Christmas lights winked at us on shopping destinations like Oxford Circus. We bought London Passes, and took a whirlwind tour of the city over the New Year weekend. The first day we went to Westminster, which bowled us over with its intricate carvings. By the end of our trip of course, we had church fatigue, having seen as many there as there are mandirs in any Indian city.

We then took a river cruise to our next stop, the Tower of London. After marveling at the Kohinoor and ruing its absence from India, we dashed to Tower Bridge. We had a breathtaking view of the city from there, with the various bridges- London Bridge, Millennium Bridge, and Waterloo Bridge.

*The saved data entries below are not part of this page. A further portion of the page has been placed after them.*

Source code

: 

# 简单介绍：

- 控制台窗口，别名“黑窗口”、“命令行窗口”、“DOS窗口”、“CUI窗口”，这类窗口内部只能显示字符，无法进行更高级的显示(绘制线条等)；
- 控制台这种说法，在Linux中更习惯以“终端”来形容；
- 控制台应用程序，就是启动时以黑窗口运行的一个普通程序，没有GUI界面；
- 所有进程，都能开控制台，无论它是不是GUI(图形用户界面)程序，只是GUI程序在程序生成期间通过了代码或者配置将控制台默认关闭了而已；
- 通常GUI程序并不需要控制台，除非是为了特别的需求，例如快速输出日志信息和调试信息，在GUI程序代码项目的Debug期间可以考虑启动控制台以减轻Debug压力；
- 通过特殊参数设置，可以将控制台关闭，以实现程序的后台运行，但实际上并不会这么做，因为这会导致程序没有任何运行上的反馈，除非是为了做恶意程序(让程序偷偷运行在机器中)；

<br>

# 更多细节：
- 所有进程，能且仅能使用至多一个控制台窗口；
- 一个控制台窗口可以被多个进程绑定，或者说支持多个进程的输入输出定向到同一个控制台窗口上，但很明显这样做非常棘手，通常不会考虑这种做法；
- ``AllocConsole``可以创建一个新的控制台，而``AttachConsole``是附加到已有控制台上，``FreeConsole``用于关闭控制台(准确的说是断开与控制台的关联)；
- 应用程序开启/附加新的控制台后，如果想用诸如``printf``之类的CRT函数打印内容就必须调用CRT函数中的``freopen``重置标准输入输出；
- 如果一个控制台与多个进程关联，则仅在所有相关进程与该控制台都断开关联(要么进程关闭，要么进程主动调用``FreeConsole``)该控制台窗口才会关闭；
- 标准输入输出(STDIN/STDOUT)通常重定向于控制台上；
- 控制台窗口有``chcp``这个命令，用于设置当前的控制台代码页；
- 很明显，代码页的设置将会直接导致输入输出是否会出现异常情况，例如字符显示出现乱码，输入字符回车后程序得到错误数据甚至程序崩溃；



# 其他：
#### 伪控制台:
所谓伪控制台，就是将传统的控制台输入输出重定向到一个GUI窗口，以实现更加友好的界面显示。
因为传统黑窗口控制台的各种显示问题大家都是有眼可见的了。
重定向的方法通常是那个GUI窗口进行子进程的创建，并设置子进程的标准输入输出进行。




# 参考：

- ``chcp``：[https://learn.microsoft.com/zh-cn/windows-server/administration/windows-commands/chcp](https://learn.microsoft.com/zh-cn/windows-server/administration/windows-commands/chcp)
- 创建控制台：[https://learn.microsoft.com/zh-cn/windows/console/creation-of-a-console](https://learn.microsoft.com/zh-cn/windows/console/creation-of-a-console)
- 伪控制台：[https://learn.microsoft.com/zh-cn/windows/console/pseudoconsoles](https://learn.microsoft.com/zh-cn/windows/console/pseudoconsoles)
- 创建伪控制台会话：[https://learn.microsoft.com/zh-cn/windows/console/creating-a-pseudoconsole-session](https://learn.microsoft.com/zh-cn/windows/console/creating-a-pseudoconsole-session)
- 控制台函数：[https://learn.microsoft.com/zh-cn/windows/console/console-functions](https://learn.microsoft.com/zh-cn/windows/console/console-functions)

The next day we covered Windsor Castle, which was just like a castle should be, with a moat. A queen’s collection of dollhouses made her seem just like any other commoner.

Hampton Court Palace was nearby, so we walked in the acres of gardens there. A sudden downpour saw us rush back.

On the final day, we paid homage to Wimbledon. I’d like to come back to watch a match here. Even empty it was imposing. I could almost hear a volley or two. Strawberries and cream were out of season.

A chamber of horrors near London Bridge wasn’t very scary. Men popping out of nowhere shouting at you happens on an everyday basis back home. Shakespeare’s Globe theatre was imposing, and I would like to watch a play here, in the open air in summer, like the groundlings would have done in his time.

London’s beautiful buildings, historic shops like Harrod’s, Liberty, Fortnum and Mason’s are unique. I saw a bit of snow too while I stayed there. The tours at the museums and the art galleries gave me a greater understanding of treasures. Phantom of the Opera was a stunning musical. The 4 D film at Madame Tussaud’s was futuristic. We also did day trips to Oxford, Cambridge, and Bath, where this would have helped.

A delight for the senses, London took me to another world. One without dust, a melting pot of nationalities, cuisine, and cultures. A global city, not just a British one. “Are you alright?” was a phrase I often heard there. Before my visit I didn’t understand it fully, when I heard it in the movies. Now I do.